SAS regional director for the north, Milne Weir, added: “These new posts will further enhance our local resilience, complementing wider investment in the Moray area.”
However, union boss Mr Campbell suggested that SAS top brass had only acted after a public outcry about the area’s lack of resources.
He said: “It should be remembered that the recruiting of these staff has come about because of Unite’s members threatening industrial action, coupled with pressure from the community and politicians shouting from the roof tops about
the crisis facing the service.
“We will, of course, expect to see this improvement in the very near future and we hope that there are more ambulance vehicles to be provided too.
“The extra ambulance personnel will relieve the current staff of some of the stress they are suffering due to working long shifts to provide cover due to the staffing crisis.”

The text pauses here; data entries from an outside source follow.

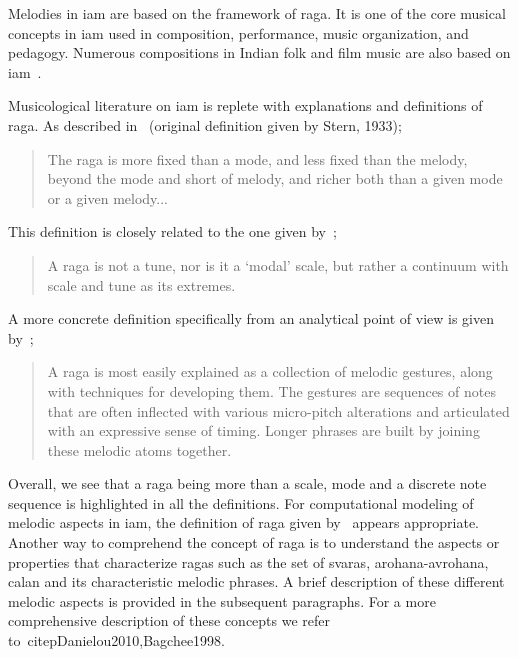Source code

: Melodies in \gls{iam} are based on the framework of \gls{raga}. It is one of the core musical concepts in \gls{iam} used in composition, performance, music organization, and pedagogy. Numerous compositions in Indian folk and film music are also based on \gls{iam}~\citep{ganti2013bollywood}.

Musicological literature on \gls{iam} is replete with explanations and definitions of \gls{raga}. As described in~\cite[p. 96]{martinez2001semiosis} (original definition given by Stern, 1933);

\blockquote{The \gls{raga} is more fixed than a mode, and less fixed than the melody, beyond the mode and short of melody, and richer both than a given mode or a given melody...}

This definition is closely related to the one given by~\cite{powers1963background};

\blockquote{A \gls{raga} is not a tune, nor is it a `modal' scale, but rather a continuum with scale and tune as its extremes.}

A more concrete definition specifically from an analytical point of view is given by~\cite{chordia2013joint};

\blockquote{A \gls{raga} is most easily explained as a collection of melodic gestures, along with techniques for developing them. The gestures are sequences of notes that are often inflected with various micro-pitch alterations and articulated with an expressive sense of timing. Longer phrases are built by joining these melodic atoms together.}

Overall, we see that a \gls{raga} being more than a scale, mode and a discrete note sequence is highlighted in all the definitions. For computational modeling of melodic aspects in \gls{iam}, the definition of \gls{raga} given by~\cite{chordia2013joint} appears appropriate. Another way to comprehend the concept of \gls{raga} is to understand the aspects or properties that characterize \glspl{raga} such as the set of \glspl{svara}, \gls{arohana}-\gls{avrohana}, calan and its characteristic melodic phrases. A brief description of these different melodic aspects is provided in the subsequent paragraphs. For a more comprehensive description of these concepts we refer to~citep{Danielou2010,Bagchee1998}.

Earlier this year, SAS created three new posts at Dufftown – at a cost of £80,000 – following concerns that staff shortages had left overworked employees “exhausted”.
The town had an unmanned station for 790 hours between July 2016 and January 2017 due to fatigue.
Last night, an Elgin paramedic said that having an additional 11 crew members between the two stations would provide Moray residents with some peace of mind.
He said: “When the Dufftown staff are trained up, and we have new colleagues in Elgin, that will mean we have three 24-hour ambulances in the area.”